The University of Connecticut is cooperating with a criminal investigation into allegations of sexual misconduct made against one of its faculty members, and has launched its own internal investigations in connection with related accusations and other possible misconduct.

On July 12, at the University’s urging, the executive committee of the Board of Trustees created a special board committee that will oversee and direct an independent review of UConn’s responses to those allegations that were received prior to this year and UConn’s response to the current allegations.

On Feb. 13, 2013 a letter from December 2011 was brought to the attention of Brid Grant, dean of the School of Fine Arts, containing accusations of misconduct against Robert Miller, a professor in the Department of Music. Grant turned over the letter to the University’s Title IX Coordinator/Associate Vice President for Diversity and Equity and the Office of Labor Relations, which then contacted UConn Police.

In the course of multiple police investigations, an affidavit was filed in Rockville Superior Court on June 20, 2013. The next day, in accordance with University policies, UConn placed Miller on paid administrative leave and restricted him from campus, pending the outcome of the internal personnel investigation.

To date, no one has been charged with any crime in connection with these allegations.
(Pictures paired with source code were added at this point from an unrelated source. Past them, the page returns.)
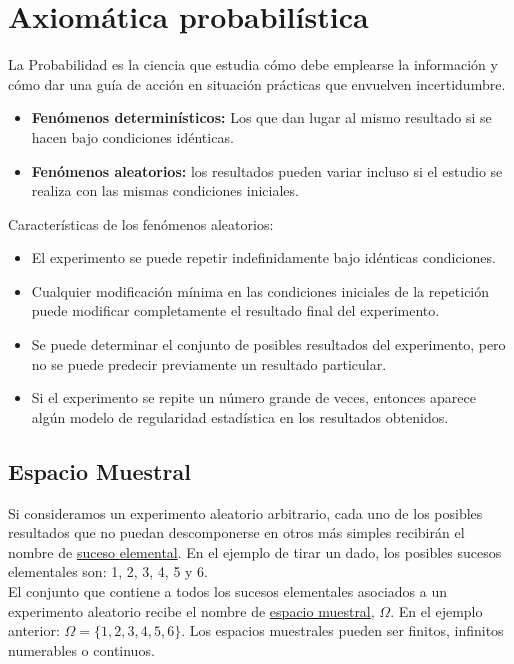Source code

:\chapter{Axiomática probabilística}

La Probabilidad es la ciencia que estudia cómo debe emplearse la información y cómo dar una
guía de acción en situación prácticas que envuelven incertidumbre.

\begin{itemize}
  \item \textbf{Fenómenos determinísticos:} Los que dan lugar al mismo resultado si se
        hacen bajo condiciones idénticas.
  \item \textbf{Fenómenos aleatorios:} los resultados pueden variar incluso si el estudio
        se realiza con las mismas condiciones iniciales.
\end{itemize}

Características de los fenómenos aleatorios:
\begin{itemize}
  \item El experimento se puede repetir indefinidamente bajo idénticas condiciones.
  \item Cualquier modificación mínima en las condiciones iniciales de la repetición
        puede modificar completamente el resultado final del experimento.
  \item Se puede determinar el conjunto de posibles resultados del experimento, pero
        no se puede predecir previamente un resultado particular.
  \item Si el experimento se repite un número grande de veces, entonces aparece algún
        modelo de regularidad estadística en los resultados obtenidos.
\end{itemize}

\section{Espacio Muestral}

Si consideramos un experimento aleatorio arbitrario, cada uno de los posibles resultados
que no puedan descomponerse en otros más simples recibirán el nombre de
\underline{suceso elemental}. En el ejemplo de tirar un dado, los posibles sucesos
elementales son: 1, 2, 3, 4, 5 y 6.\\


El conjunto que contiene a todos los sucesos elementales asociados a un experimento
aleatorio recibe el nombre de \underline{espacio muestral}, $\Omega$. En el ejemplo anterior:
$\Omega = \{1, 2, 3, 4, 5, 6\}$. Los espacios muestrales pueden ser finitos, infinitos numerables
o continuos.\\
UConn has expressed its belief in the presumption of innocence, further stating that no final determination has been made regarding the status of any employee as a result of this matter.

“Allegations involving crimes against children are both profoundly disturbing and heartbreaking,” said UConn President Susan Herbst. “Although these allegations, which have been made public, appear to be unrelated to UConn, the University continues to do all it can to assist law enforcement. There have also been unsubstantiated, non-specific reports regarding UConn students, which the University is investigating under Title IX.

“It is important to note that no one has been charged with a crime in relation to these allegations, and the University has not made any final determination regarding the status of an employee,” she continued. “Yet any accusation of sexual misconduct by faculty, staff, or students is among the gravest issues that any institution must face. It is clear that serious accusations have been made, questions that demand answers have been raised, and we will do all we can to find the truth and protect the vulnerable. This includes our students, our neighbors, and our community.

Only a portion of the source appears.